Adobe Illustrator versions 25.4.3 (and earlier) and 26.0.2 (and earlier) are affected by an out-of-bounds read vulnerability that could lead to disclosure of sensitive memory. An attacker could leverage this vulnerability to bypass mitigations such as ASLR. Exploitation of this issue requires user interaction in that a victim must open a malicious file.π Read
via "National Vulnerability Database".
βΌ CVE-2021-21966 βΌ
π Read
via "National Vulnerability Database".
An information disclosure vulnerability exists in the HTTP Server /ping.html functionality of Texas Instruments CC3200 SimpleLink Solution NWP 2.9.0.0. A specially-crafted HTTP request can lead to an uninitialized read.
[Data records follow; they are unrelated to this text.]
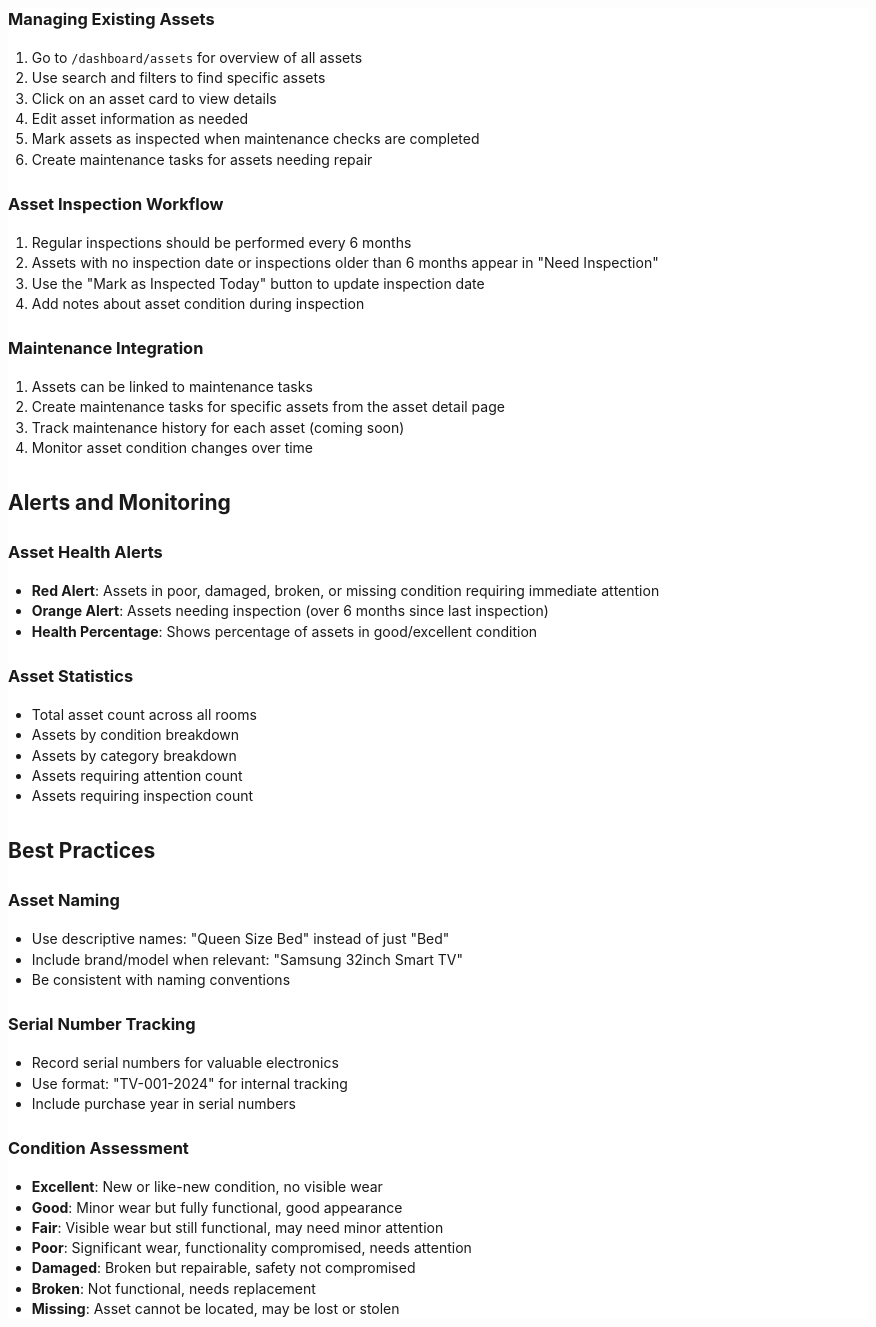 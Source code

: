 ### Managing Existing Assets
1. Go to `/dashboard/assets` for overview of all assets
2. Use search and filters to find specific assets
3. Click on an asset card to view details
4. Edit asset information as needed
5. Mark assets as inspected when maintenance checks are completed
6. Create maintenance tasks for assets needing repair

### Asset Inspection Workflow
1. Regular inspections should be performed every 6 months
2. Assets with no inspection date or inspections older than 6 months appear in "Need Inspection"
3. Use the "Mark as Inspected Today" button to update inspection date
4. Add notes about asset condition during inspection

### Maintenance Integration
1. Assets can be linked to maintenance tasks
2. Create maintenance tasks for specific assets from the asset detail page
3. Track maintenance history for each asset (coming soon)
4. Monitor asset condition changes over time

## Alerts and Monitoring

### Asset Health Alerts
- **Red Alert**: Assets in poor, damaged, broken, or missing condition requiring immediate attention
- **Orange Alert**: Assets needing inspection (over 6 months since last inspection)
- **Health Percentage**: Shows percentage of assets in good/excellent condition

### Asset Statistics
- Total asset count across all rooms
- Assets by condition breakdown
- Assets by category breakdown
- Assets requiring attention count
- Assets requiring inspection count

## Best Practices

### Asset Naming
- Use descriptive names: "Queen Size Bed" instead of just "Bed"
- Include brand/model when relevant: "Samsung 32inch Smart TV"
- Be consistent with naming conventions

### Serial Number Tracking
- Record serial numbers for valuable electronics
- Use format: "TV-001-2024" for internal tracking
- Include purchase year in serial numbers

### Condition Assessment
- **Excellent**: New or like-new condition, no visible wear
- **Good**: Minor wear but fully functional, good appearance
- **Fair**: Visible wear but still functional, may need minor attention
- **Poor**: Significant wear, functionality compromised, needs attention
- **Damaged**: Broken but repairable, safety not compromised
- **Broken**: Not functional, needs replacement
- **Missing**: Asset cannot be located, may be lost or stolen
An attacker can send an HTTP request to trigger this vulnerability.π Read
via "National Vulnerability Database".
βΌ CVE-2022-23195 βΌ
π Read
via "National Vulnerability Database".
Adobe Illustrator versions 25.4.3 (and earlier) and 26.0.2 (and earlier) are affected by an out-of-bounds read vulnerability that could lead to disclosure of sensitive memory. An attacker could leverage this vulnerability to bypass mitigations such as ASLR. Exploitation of this issue requires user interaction in that a victim must open a malicious file.π Read
via "National Vulnerability Database".
βΌ CVE-2022-23193 βΌ
π Read
via "National Vulnerability Database".
Adobe Illustrator versions 25.4.3 (and earlier) and 26.0.2 (and earlier) are affected by an out-of-bounds read vulnerability that could lead to disclosure of sensitive memory. An attacker could leverage this vulnerability to bypass mitigations such as ASLR. Exploitation of this issue requires user interaction in that a victim must open a malicious file.π Read
via "National Vulnerability Database".
βΌ CVE-2021-3648 βΌ
π Read
via "National Vulnerability Database".
** REJECT ** DO NOT USE THIS CANDIDATE NUMBER. ConsultIDs: CVE-2021-3530. Reason: This candidate is a reservation duplicate of CVE-2021-3530. Notes: All CVE users should reference CVE-2021-3530 instead of this candidate. All references and descriptions in this candidate have been removed to prevent accidental usage.π Read
via "National Vulnerability Database".
βΌ CVE-2021-39298 βΌ
π Read
via "National Vulnerability Database".
Potential vulnerabilities have been identified in UEFI firmware (BIOS) for some PC products which may allow escalation of privilege and arbitrary code execution.π Read
via "National Vulnerability Database".
βΌ CVE-2022-23188 βΌ
π Read
via "National Vulnerability Database".
Adobe Illustrator versions 25.4.3 (and earlier) and 26.0.2 (and earlier) are affected by a buffer overflow vulnerability due to insecure handling of a crafted malicious file, potentially resulting in arbitrary code execution in the context of the current user. Exploitation requires user interaction in that a victim must open a crafted malicious file in Illustrator.π Read
via "National Vulnerability Database".